Max Estrella, en Luces de bohemia

No hay belleza mediocre. El mundo es una cosa como de goma, que se estira y se estira, por un lado o por otro según el parecer de cada cual. Hay quien no puede escribir de espaldas a una puerta, y quien pasa las noches enteras moliendo café. Hay quien le prende fuego a una valla publicitaria porque en ella luce el rostro de cierto político. Hay quien se tira por el viaducto porque no puede cambiar el mundo. Y alguno hasta se muere de tristeza, literalmente. Estas cosas ocurren, y no sólo en los libros. Y resulta, además, que lo que es exagerado para unos, para otros no lo es en absoluto; y entonces, por muy normal que sea, no deja de ser raro —¿no?— que los sucesos que decoran la vida sean tan diferentes según qué ojos los miran.

PONER EL ÉNFASIS

Hiperbolizar es, sencillamente, exagerar. Tirar con énfasis de alguno de esos pliegues de la realidad de goma.
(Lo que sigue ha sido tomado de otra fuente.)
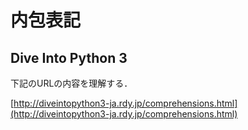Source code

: # 内包表記

## Dive Into Python 3

下記のURLの内容を理解する．

[http://diveintopython3-ja.rdy.jp/comprehensions.html](http://diveintopython3-ja.rdy.jp/comprehensions.html)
Dicho de una manera más docente, hiperbolizar es expresar una idea u obrar de modo exagerado, de modo que el sentido de palabras o acciones rebase los límites de lo probable, tanto por exceso como por defecto. Muy a menudo empleamos la hipérbole en el habla cotidiana, sin darnos cuenta apenas, de tan familiarizados como andamos con ella… «¡Hace un siglo que no le veo!», decimos de aquella persona a quien hace tres meses que no vemos, si es que tenemos ganas de verla. Cuando se emplea como figura retórica, el objetivo de la hipérbole es enfatizar aquello de que se habla: exaltarlo de la manera más expresiva que sea posible. Cuando se toma como actitud, ese énfasis sitúa al sujeto en una suerte de extremismo que toma cuerpo en una realidad supuestamente deformada, en un sueño poético, a veces, que alcanza sus más deslumbradoras luces en la imagen que conocemos como surrealista. Recordaréis que hemos tratado ya la hipérbole como fórmula de apertura del relato, y que el ejemplo que entonces veíamos consistía en la exageración de un hecho arbitrario —la aversión por los hombres bajitos—, con que comienza un relato de Cheever. Recordaréis también que hemos hablado de la hipérbole como recurso fundamental en los distintos géneros que cultivan el humor, como modo de exageración que se vale de la burla para hacer reír cuando se hace visible la desproporción entre las palabras y la realidad que éstas nombran. Algún autor ha dicho que la hipérbole es la base de la literatura toda. Como esta afirmación no nos parece descabellada —nada hiperbólica—, en este capítulo trataremos de animaros a emplearla con asiduidad y entusiasmo, en todas sus posibilidades.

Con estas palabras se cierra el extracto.